What’s alarming about this are the decisions of Heller and McDonald. While these cases are heralded by conservatives for their textualist interpretation of the Second Amendment, I think very few conservatives actually read the legal conclusions made in the text of either.
Heller is oft misapplied as a blanket safehaven from Federal restrictions on the rights to bear arms. In Actuality, the law challenged in Heller was a firearms registration law imposed by the City of D.C. Handguns were not allowed to be registered (which seems silly), and the law banned any unregistered weapons. Officer Heller was issued a service handgun and was not permitted to register the handgun, obviously. He argued, with financial support from Robert A. Levy of the Cato Institute, that the Second Amendment protects an individual right by the text alone. This argument prevailed and essentially quashed any belief that MIller required that a person be a member of a militia in order to enjoy the rights afforded under the Second Amendment. Note the caution of the Court in Heller:
“…nothing in our opinion should be taken to cast doubt on longstanding prohibitions on the possession of firearms by felons and the mentally ill, or laws forbidding the carrying of firearms in sensitive places such as schools and government buildings, or laws imposing conditions and qualifications on the commercial sale of arms.”
McDonald does not clarify the language of the Second Amendment at all. It applies the Fourteenth Amendment Due Process Clause to the Second Amendment and essentially says that States cannot infringe on the liberties afforded individual citizens in the Bill of Rights. This process is called incorporation, and is necessary because at one point in time only the Federal Government could be prohibited from infringing on individual liberties, including the Second Amendment.

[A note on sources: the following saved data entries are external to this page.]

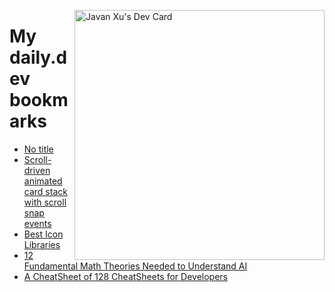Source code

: 
<a href="https://app.daily.dev/JavanXU"><img align="right" src="https://api.daily.dev/devcards/e45a150971844cd6959a94bb94e861ea.png?r=quw" width="400" alt="Javan Xu's Dev Card"/></a>

# My daily.dev bookmarks
<!-- daily.dev BOOKMARKS:START -->
- [No title](https://app.daily.dev/posts/gp7jeyD4M?utm_source=rss&utm_medium=bookmarks&utm_campaign=6ueXw3FRNQzpNtewCDbI6)
- [Scroll-driven animated card stack with scroll snap events](https://app.daily.dev/posts/kcsAeeOJA?utm_source=rss&utm_medium=bookmarks&utm_campaign=6ueXw3FRNQzpNtewCDbI6)
- [Best Icon Libraries](https://app.daily.dev/posts/qlewAY3u2?utm_source=rss&utm_medium=bookmarks&utm_campaign=6ueXw3FRNQzpNtewCDbI6)
- [12 Fundamental Math Theories Needed to Understand AI](https://app.daily.dev/posts/x1kvJ5w2A?utm_source=rss&utm_medium=bookmarks&utm_campaign=6ueXw3FRNQzpNtewCDbI6)
- [A CheatSheet of 128 CheatSheets for Developers](https://app.daily.dev/posts/4ulgpKDAv?utm_source=rss&utm_medium=bookmarks&utm_campaign=6ueXw3FRNQzpNtewCDbI6)
<!-- daily.dev BOOKMARKS:END -->
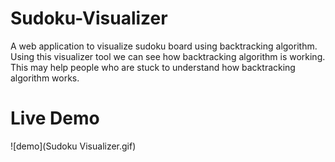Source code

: # Sudoku-Visualizer

A web application to visualize sudoku board using backtracking algorithm. Using this visualizer tool we can see how backtracking algorithm is working.
This may help people who are stuck to understand how backtracking algorithm works.

# Live Demo

![demo](Sudoku Visualizer.gif)
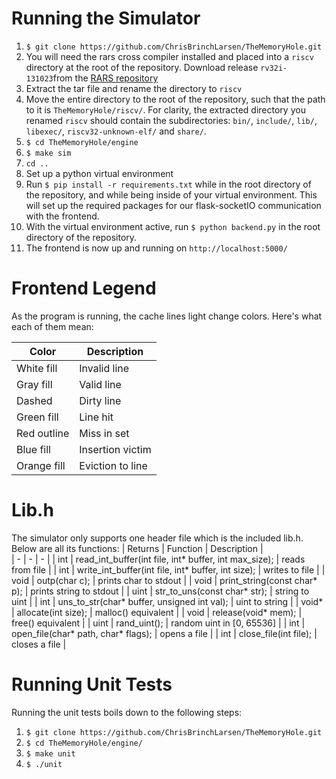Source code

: # Running the Simulator
1. `$ git clone https://github.com/ChrisBrinchLarsen/TheMemoryHole.git`
2. You will need the rars cross compiler installed and placed into a `riscv` directory at the root of the repository. Download release `rv32i-131023`from the [RARS repository](https://github.com/stnolting/riscv-gcc-prebuilt?tab=readme-ov-file)
3. Extract the tar file and rename the directory to `riscv`
4. Move the entire directory to the root of the repository, such that the path to it is `TheMemoryHole/riscv/`. For clarity, the extracted directory you renamed `riscv` should contain the subdirectories: `bin/`, `include/`, `lib/`, `libexec/`, `riscv32-unknown-elf/` and `share/`.
5. `$ cd TheMemoryHole/engine`
6. `$ make sim`
7. `cd ..`
8. Set up a python virtual environment
9. Run `$ pip install -r requirements.txt` while in the root directory of the repository, and while being inside of your virtual environment. This will set up the required packages for our flask-socketIO communication with the frontend.
10. With the virtual environment active, run `$ python backend.py` in the root directory of the repository.
11. The frontend is now up and running on `http://localhost:5000/`

# Frontend Legend
As the program is running, the cache lines light change colors. Here's what each of them mean:

| Color    | Description |
| - | - |
| White fill | Invalid line |
| Gray fill | Valid line |
| Dashed | Dirty line |
| Green fill | Line hit |
| Red outline | Miss in set |
| Blue fill | Insertion victim |
| Orange fill | Eviction to line |

# Lib.h
The simulator only supports one header file which is the included lib.h. Below are all its functions:
| Returns | Function | Description |  
| - | - | - |
| int | read_int_buffer(int file, int* buffer, int max_size); | reads from file |
| int | write_int_buffer(int file, int* buffer, int size); | writes to file |
| void | outp(char c); | prints char to stdout |
| void | print_string(const char* p); | prints string to stdout |
| uint | str_to_uns(const char* str); | string to uint |
| int | uns_to_str(char* buffer, unsigned int val); | uint to string |
| void* | allocate(int size); | malloc() equivalent |
| void | release(void* mem); | free() equivalent |
| uint | rand_uint(); | random uint in [0, 65536]  |
| int | open_file(char* path, char* flags); | opens a file |
| int | close_file(int file); | closes a file |
        


# Running Unit Tests
Running the unit tests boils down to the following steps:
1. `$ git clone https://github.com/ChrisBrinchLarsen/TheMemoryHole.git`
2. `$ cd TheMemoryHole/engine/`
3. `$ make unit`
4. `$ ./unit`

This paradigm, protecting the individual from the onslaught of State regulation, is precisely the principle behind the legal language of Griswold v. Connecticut, Roe v. Wade, and Planned Parenthood v. Casey.
The historical development of these individual rights begins with Griswold:
“The foregoing cases suggest that specific guarantees in the Bill of Rights have penumbras, formed by emanations from those guarantees that help give them life and substance. Various guarantees create zones of privacy. The right of association contained in the penumbra of the First Amendment is one, as we have seen. The Third Amendment, in its prohibition against the quartering of soldiers “in any house” in time of peace without the consent of the owner, is another facet of that privacy. The Fourth Amendment explicitly affirms the “right of the people to be secure in their persons, houses, papers, and effects, against unreasonable searches and seizures.” The Fifth Amendment, in its Self-Incrimination Clause, enables the citizen to create a zone of privacy which government may not force him to surrender to his detriment. The Ninth Amendment provides: “The enumeration in the Constitution, of certain rights, shall not be construed to deny or disparage others retained by the people.”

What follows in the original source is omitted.